I recently spoke with Steve about his love of soccer and asked him to write something about this love. I’d forgotten he played for Furman University against Clemson.  Steve wrote:
 
I play soccer at least twice a week; I watch it all the time, I coach.
Growing up in super small towns in the 60's and 70's I had little
exposure to the sport until I found a thriving culture in a New England 
boarding school at age 13.  I was tough and fast enough to play American football
but my size kept me from imagining I could be great, or even
stay alive.  Soccer was the perfect match for this wild country boy.
 
Soccer is one of those sports that one can run around not knowing what
they are doing until they might, through osmosis, put
the science and the art together to actually figure out how to play well.
I don't think I have even figured that out yet, but I have my moments.
 
Soccer found me touring with an all-star American team in Germany and Austria.

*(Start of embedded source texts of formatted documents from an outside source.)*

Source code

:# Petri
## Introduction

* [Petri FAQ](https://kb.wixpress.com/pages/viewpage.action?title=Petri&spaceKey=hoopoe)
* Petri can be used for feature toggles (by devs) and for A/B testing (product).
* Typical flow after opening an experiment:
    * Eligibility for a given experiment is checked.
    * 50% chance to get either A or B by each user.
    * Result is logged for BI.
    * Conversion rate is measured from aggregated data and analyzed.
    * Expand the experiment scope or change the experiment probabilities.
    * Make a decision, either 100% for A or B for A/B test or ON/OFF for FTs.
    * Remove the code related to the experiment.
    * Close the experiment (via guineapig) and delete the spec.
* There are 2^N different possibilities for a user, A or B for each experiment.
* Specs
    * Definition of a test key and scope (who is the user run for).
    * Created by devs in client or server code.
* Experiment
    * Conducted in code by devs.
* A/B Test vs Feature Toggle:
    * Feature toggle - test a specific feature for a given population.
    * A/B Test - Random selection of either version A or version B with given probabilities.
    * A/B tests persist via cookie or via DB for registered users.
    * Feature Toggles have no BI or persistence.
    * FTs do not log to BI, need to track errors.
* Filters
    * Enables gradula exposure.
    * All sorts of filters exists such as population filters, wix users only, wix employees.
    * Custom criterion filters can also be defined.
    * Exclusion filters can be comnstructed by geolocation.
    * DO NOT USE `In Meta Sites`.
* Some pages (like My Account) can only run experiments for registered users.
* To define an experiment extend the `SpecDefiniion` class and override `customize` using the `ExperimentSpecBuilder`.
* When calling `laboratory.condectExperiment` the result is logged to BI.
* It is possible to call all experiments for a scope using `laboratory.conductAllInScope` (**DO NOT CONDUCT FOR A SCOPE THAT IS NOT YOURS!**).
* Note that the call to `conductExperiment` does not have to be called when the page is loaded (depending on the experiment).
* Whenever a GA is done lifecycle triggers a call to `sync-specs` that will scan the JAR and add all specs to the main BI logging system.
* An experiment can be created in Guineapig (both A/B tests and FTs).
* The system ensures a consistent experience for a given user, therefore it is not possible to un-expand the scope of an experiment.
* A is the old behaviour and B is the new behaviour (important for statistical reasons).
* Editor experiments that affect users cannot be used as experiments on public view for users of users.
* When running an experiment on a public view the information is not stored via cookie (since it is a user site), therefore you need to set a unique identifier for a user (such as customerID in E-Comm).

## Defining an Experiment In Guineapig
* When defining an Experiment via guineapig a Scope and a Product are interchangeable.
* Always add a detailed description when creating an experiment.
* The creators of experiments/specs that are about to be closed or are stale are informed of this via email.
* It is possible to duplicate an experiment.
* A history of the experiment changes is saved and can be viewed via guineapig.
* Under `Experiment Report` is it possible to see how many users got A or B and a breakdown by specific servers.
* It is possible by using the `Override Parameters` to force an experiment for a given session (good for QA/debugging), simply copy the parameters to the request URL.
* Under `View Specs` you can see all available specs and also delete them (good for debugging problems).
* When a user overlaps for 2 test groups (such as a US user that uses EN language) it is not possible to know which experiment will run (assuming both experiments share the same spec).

I actually remember the post game celebrating more than the games.  We were easily
defeated game after game but I managed to score a lot of goals and I was always
invited to party with our victors after the matches.  Much schnapps and beer, and laughing.     
 
 
Some of my favorite moments have been watching the beautiful game.
It was never, or hardly, on TV so if I wasn't reading book upon book about
World Cups past and the South American and European leagues, I was capturing
some local college games in my home town which happened to be just a few
miles away from Clemson University who didn't begin its Varsity soccer program
until 1967-the same year we moved to Pickens, South Carolina.
 
 
I.M. Ibraham, the father of Clemson soccer, imported players from around the world
and especially Africa and South America.  I was awed by these players and watched
as they ran circles around teams who had predominately Americans on their teams.
They were always top of their conference and won at least two national championships.
I was actually, years later, one of those unenlightened Americans when I played for Furman University on the very Clemson soccer field I spent so many languid afternoons watching those foreign artists do their magic.  My full circle moment might sound more romantic than it actually was, I remember touching the ball very few times, but just the fact that I was playing division one soccer against one of the best teams in college history was enough for me.  Yes, we lost the game.  By a lot.           
 
 
Soccer saved me.  That is a myth I perpetuate but which is based in truth.  It enchants my son, Morgan, and I am catching up on all the soccer I couldn't watch when I was young by catching as many games as I can on the computer and here at our local college the Berkeley Bears, who have great women and men's teams.  My wife [Michelle] and I even caught a live World Cup game in Berlin Germany in 2006 where we sighted a burgeoning, 18-year- old, Lionel Messi who has since become, arguably, soccer's greatest player of all time.  We were there from the beginning.
 
I was there at the beginning of soccer in our own country.  We have come a long way, baby. I still want to be a professional soccer player.  Maybe my dream will come true: actually, it already has.